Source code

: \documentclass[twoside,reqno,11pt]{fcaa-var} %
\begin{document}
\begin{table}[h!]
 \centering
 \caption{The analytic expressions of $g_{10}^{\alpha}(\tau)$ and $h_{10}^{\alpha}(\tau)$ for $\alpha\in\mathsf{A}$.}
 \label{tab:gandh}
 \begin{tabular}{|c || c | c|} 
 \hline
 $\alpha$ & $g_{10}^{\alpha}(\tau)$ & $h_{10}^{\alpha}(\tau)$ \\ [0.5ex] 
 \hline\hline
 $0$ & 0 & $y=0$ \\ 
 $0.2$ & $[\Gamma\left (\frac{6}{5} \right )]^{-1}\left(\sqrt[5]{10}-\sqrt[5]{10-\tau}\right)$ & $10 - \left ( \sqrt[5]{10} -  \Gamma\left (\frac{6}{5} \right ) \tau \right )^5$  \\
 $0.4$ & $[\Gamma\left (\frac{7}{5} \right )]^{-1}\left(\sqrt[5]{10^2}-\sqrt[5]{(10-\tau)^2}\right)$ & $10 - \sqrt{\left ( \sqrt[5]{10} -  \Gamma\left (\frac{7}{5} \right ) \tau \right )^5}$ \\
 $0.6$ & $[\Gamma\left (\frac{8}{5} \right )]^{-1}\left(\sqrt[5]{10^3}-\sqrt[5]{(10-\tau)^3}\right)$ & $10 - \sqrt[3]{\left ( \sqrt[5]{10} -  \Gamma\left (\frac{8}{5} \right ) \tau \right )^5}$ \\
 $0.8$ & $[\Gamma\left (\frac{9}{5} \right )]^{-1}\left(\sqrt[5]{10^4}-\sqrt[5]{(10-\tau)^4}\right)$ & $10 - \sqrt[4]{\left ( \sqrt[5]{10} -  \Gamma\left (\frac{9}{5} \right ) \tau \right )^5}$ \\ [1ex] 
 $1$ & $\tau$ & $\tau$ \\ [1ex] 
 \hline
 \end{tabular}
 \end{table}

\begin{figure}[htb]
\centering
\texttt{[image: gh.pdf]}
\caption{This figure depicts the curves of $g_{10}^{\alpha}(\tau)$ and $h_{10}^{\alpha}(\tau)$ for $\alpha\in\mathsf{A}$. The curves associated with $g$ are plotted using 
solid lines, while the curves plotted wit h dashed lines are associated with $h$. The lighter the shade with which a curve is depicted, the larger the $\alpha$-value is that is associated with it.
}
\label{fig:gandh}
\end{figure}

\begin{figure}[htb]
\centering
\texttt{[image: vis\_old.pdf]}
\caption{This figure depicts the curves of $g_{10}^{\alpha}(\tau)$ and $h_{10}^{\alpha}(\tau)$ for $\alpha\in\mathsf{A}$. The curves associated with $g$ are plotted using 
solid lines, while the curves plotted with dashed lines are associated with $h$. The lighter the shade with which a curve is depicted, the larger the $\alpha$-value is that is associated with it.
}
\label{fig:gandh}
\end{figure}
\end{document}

══════════════════════════════

# Exercise instructions:
Transcribe the data above completely and exactly.

# Answer for the task:
Source code

: \documentclass[twoside,reqno,11pt]{fcaa-var} %
\begin{document}
\begin{table}[h!]
 \centering
 \caption{The analytic expressions of $g_{10}^{\alpha}(\tau)$ and $h_{10}^{\alpha}(\tau)$ for $\alpha\in\mathsf{A}$.}
 \label{tab:gandh}
 \begin{tabular}{|c || c | c|} 
 \hline
 $\alpha$ & $g_{10}^{\alpha}(\tau)$ & $h_{10}^{\alpha}(\tau)$ \\ [0.5ex] 
 \hline\hline
 $0$ & 0 & $y=0$ \\ 
 $0.2$ & $[\Gamma\left (\frac{6}{5} \right )]^{-1}\left(\sqrt[5]{10}-\sqrt[5]{10-\tau}\right)$ & $10 - \left ( \sqrt[5]{10} -  \Gamma\left (\frac{6}{5} \right ) \tau \right )^5$  \\
 $0.4$ & $[\Gamma\left (\frac{7}{5} \right )]^{-1}\left(\sqrt[5]{10^2}-\sqrt[5]{(10-\tau)^2}\right)$ & $10 - \sqrt{\left ( \sqrt[5]{10} -  \Gamma\left (\frac{7}{5} \right ) \tau \right )^5}$ \\
 $0.6$ & $[\Gamma\left (\frac{8}{5} \right )]^{-1}\left(\sqrt[5]{10^3}-\sqrt[5]{(10-\tau)^3}\right)$ & $10 - \sqrt[3]{\left ( \sqrt[5]{10} -  \Gamma\left (\frac{8}{5} \right ) \tau \right )^5}$ \\
 $0.8$ & $[\Gamma\left (\frac{9}{5} \right )]^{-1}\left(\sqrt[5]{10^4}-\sqrt[5]{(10-\tau)^4}\right)$ & $10 - \sqrt[4]{\left ( \sqrt[5]{10} -  \Gamma\left (\frac{9}{5} \right ) \tau \right )^5}$ \\ [1ex] 
 $1$ & $\tau$ & $\tau$ \\ [1ex] 
 \hline
 \end{tabular}
 \end{table}

\begin{figure}[htb]
\centering
\texttt{[image: gh.pdf]}
\caption{This figure depicts the curves of $g_{10}^{\alpha}(\tau)$ and $h_{10}^{\alpha}(\tau)$ for $\alpha\in\mathsf{A}$. The curves associated with $g$ are plotted using 
solid lines, while the curves plotted wit h dashed lines are associated with $h$. The lighter the shade with which a curve is depicted, the larger the $\alpha$-value is that is associated with it.
}
\label{fig:gandh}
\end{figure}

\begin{figure}[htb]
\centering
\texttt{[image: vis\_old.pdf]}
\caption{This figure depicts the curves of $g_{10}^{\alpha}(\tau)$ and $h_{10}^{\alpha}(\tau)$ for $\alpha\in\mathsf{A}$. The curves associated with $g$ are plotted using 
solid lines, while the curves plotted with dashed lines are associated with $h$. The lighter the shade with which a curve is depicted, the larger the $\alpha$-value is that is associated with it.
}
\label{fig:gandh}
\end{figure}
\end{document}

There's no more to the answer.